Memories of Gav

Created by Gus one year ago
Dear Gav, I can’t remember exactly when we first met, but it must have been sometime in September 1994, shortly after we arrived at uni. My earliest memories of life there are ones of culture shock and feeling like a fish out of water. The world of bedders, boaties, formal halls, and tea with the Master was a far cry from anything I’d experienced before. But soon after we got there, we met, and you were the first person I really clicked with.

The first thing we had in common, and the basis of our subsequent friendship, was, of course, our love of similar music. We’d both come up (you in your tight-fitting shirt and retro trainers, me in my baggy jeans and hoodie – both presumably sticking out like a sore thumb) carting crates of old records to our shabby rooms in neighbouring stairways in South Court. Someone must have tipped us off about this shared passion, or it came up some other way when we first met, because I can vividly remember nights soon after then spent staying up late, going through each other’s collection, exchanging stories and putting each other on to obscure records the other one hadn’t heard of. It was tremendously comforting to meet someone there with a similar niche interest to me. (I remember discovering early on that we both knew Gary Dennis from Crazy Beat Records and had spent many a weekend of our childhood hanging around his shop in Upminster.) It was the first thing that made me think ‘don’t worry about it; this is going to be OK. There are people here I can relate to.’

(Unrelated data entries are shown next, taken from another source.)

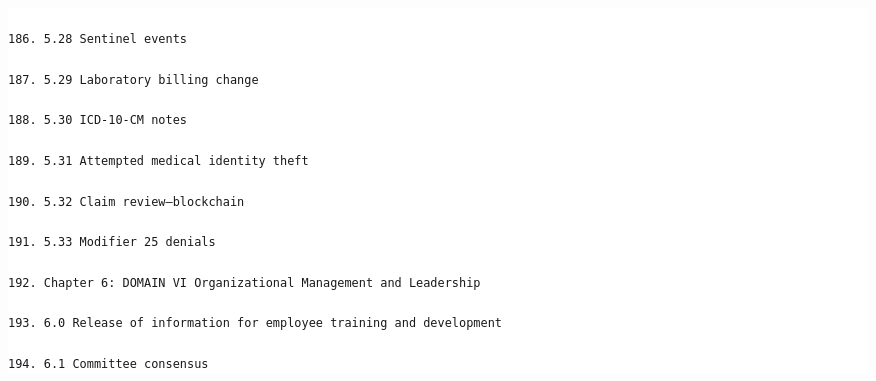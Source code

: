                                                                                                                                                                                                                                                                                                                                                                                                                                                                                                                                                                                                                        186. 5.28 Sentinel events
                                                                                                                                                                                                                                                                                                                                                                                                                                                                                                                                                                                                                       187. 5.29 Laboratory billing change
                                                                                                                                                                                                                                                                                                                                                                                                                                                                                                                                                                                                                       188. 5.30 ICD-10-CM notes
                                                                                                                                                                                                                                                                                                                                                                                                                                                                                                                                                                                                                       189. 5.31 Attempted medical identity theft
                                                                                                                                                                                                                                                                                                                                                                                                                                                                                                                                                                                                                       190. 5.32 Claim review—blockchain
                                                                                                                                                                                                                                                                                                                                                                                                                                                                                                                                                                                                                       191. 5.33 Modifier 25 denials
                                                                                                                                                                                                                                                                                                                                                                                                                                                                                                                                                                                                                       192. Chapter 6: DOMAIN VI Organizational Management and Leadership
                                                                                                                                                                                                                                                                                                                                                                                                                                                                                                                                                                                                                       193. 6.0 Release of information for employee training and development
                                                                                                                                                                                                                                                                                                                                                                                                                                                                                                                                                                                                                       194. 6.1 Committee consensus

After that I have fond memories, from that year and the second one we spent living together in Barnwell, of rummaging through the charity shops of Cambridge with you (which rarely yielded anything that justified the effort); of getting up at 5 o’clock on Sunday mornings to go the Addenbrooke’s or Trumpington car boot sale in search of that elusive nugget of funk hidden away among all the dross (and almost always leaving empty-handed); of going to ‘bops’ and ‘sweaties’ at other colleges in search of like-minded ‘headz’ (only to come away banging our own heads at how crap it all had been); and of trying to organise alternative events of our own in the hope of ‘educating’ others (but it never really coming off).

Then I went away on my 3rd year to Germany, and by the time I got back, you’d already graduated and moved on. I probably only saw you half a dozen times after that, and now I’m truly sorry that I didn’t make more of an effort to stay in touch. But I’ll never forget you, and you’ll always be a big part of my memories of the 2 years we spent together in Cambridge. Rest in peace, my friend.